Good-bye IP-PRIME, Hello ViP-TV

 

There it was, a punch in the nose to fans of IPTV in the U.S. back in December when SES announced it was shutting down IP-PRIME

“In line with its plan, IP-PRIME has contracted IPTV signal delivery agreements with 70 small telecom operators, of which 37 have so far reached commercial stage.  However, with a subscriber base of less than ten thousand at the end of November and after more than 2 years of service, the consumer uptake is insufficient to justify continuing operations,” said Rob Bednarek, President and CEO of SES AMERICOM-NEW SKIES.

The IP-PRIME service will continue to operate until July 31, 2009.  This will offer telecom operators an opportunity to orderly transfer their services and SES AMERICOM, in collaboration with third parties involved in the service, to seek the best option to transition the business.

Sure, it was costing lots in resources (people and money) to keep the C-band based service running. It was ahead of all competitors in the U.S., but it was tough to convince SES management it was worth the continuing effort. Inside Americom, people thought the way out of this was to sell the service and related assets to EchoStar, who had their own Ku-band based service, ViP-TV. Ironically, using the AMC-16 satellite they were leasing.

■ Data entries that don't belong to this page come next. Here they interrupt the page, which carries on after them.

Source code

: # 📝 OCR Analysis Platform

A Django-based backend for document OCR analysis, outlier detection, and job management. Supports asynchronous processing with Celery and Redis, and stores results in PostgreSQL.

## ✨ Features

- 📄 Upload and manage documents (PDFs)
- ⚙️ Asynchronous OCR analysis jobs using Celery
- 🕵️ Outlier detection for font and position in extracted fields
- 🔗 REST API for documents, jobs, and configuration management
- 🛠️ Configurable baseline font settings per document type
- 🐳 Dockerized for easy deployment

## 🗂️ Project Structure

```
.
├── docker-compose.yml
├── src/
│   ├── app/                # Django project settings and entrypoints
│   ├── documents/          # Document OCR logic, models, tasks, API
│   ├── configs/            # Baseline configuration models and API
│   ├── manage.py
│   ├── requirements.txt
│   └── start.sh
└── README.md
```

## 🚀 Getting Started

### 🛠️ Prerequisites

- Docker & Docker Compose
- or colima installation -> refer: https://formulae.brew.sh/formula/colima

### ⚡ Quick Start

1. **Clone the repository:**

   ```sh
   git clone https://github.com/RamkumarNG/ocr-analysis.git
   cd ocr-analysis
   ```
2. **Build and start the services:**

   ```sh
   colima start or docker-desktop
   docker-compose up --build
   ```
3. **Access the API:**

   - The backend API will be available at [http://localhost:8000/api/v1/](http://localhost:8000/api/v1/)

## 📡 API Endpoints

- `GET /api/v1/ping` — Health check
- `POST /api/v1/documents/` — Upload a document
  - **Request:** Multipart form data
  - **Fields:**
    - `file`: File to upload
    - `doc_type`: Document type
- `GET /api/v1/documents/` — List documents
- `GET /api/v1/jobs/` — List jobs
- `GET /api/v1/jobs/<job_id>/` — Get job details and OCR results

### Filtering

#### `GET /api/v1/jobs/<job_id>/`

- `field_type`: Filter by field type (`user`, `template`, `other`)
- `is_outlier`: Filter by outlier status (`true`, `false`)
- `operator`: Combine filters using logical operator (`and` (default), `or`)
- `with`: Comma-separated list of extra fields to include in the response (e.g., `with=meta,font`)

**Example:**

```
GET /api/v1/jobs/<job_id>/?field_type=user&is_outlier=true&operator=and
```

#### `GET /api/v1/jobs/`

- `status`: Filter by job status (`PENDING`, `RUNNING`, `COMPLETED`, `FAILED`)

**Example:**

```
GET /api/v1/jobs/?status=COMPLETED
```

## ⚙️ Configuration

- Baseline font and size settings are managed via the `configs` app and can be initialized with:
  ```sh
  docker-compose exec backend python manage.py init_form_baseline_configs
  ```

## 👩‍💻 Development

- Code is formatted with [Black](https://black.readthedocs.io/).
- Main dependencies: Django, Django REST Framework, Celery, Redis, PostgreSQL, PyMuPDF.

SES may not get to sell it after all. EchoStar launched an IP-PRIME Conversion Program last week:

EchoStar Satellite Services, a division of EchoStar Corporation (NASDAQ: SATS), announced today the company’s IP-Prime Conversion Program, designed to provide continued delivery of video transport services for telco IP headend facilities across the United States. Commercial transport provider IP-Prime has previously announced it will discontinue its video transport service to headend facilities by July 31, 2009. EchoStar’s IP-Prime Conversion Program provides qualified customers with EchoStar’s ViP-TV(TM) transport service, replacement IDC satellite receivers and a standard professional installation, including compatible LNBs, a satellite dish re-point, cabling and connectors.

Interesting development, but not unforeseen. With IPTV subscibers doubling to 3.8 million in North America, EchoStar’s timing is typically very good.

Not surprisingly, Western Europe is still the leading IPTV region in the world, but regions such as North America continue to show their own strong growth paces. That’s the word from research firm Point-Topic and the Broadband Forum, who announced their fourth-quarter 2008 numbers at the IPTV World Forum in London this week.

Western Europe had more than 10.3 million IPTV subscribers at the end of 2008. North America, despite the U.S. being Ground Zero for the recession, saw its IPTV subscriber numbers grow a whopping 113 percent to more than 3.8 million from the end of 2007 to the end of 2008. Worldwide, IPTV subscribers totaled 21.7 million at the end of 2008, representing growth of 63 percent from the previous year.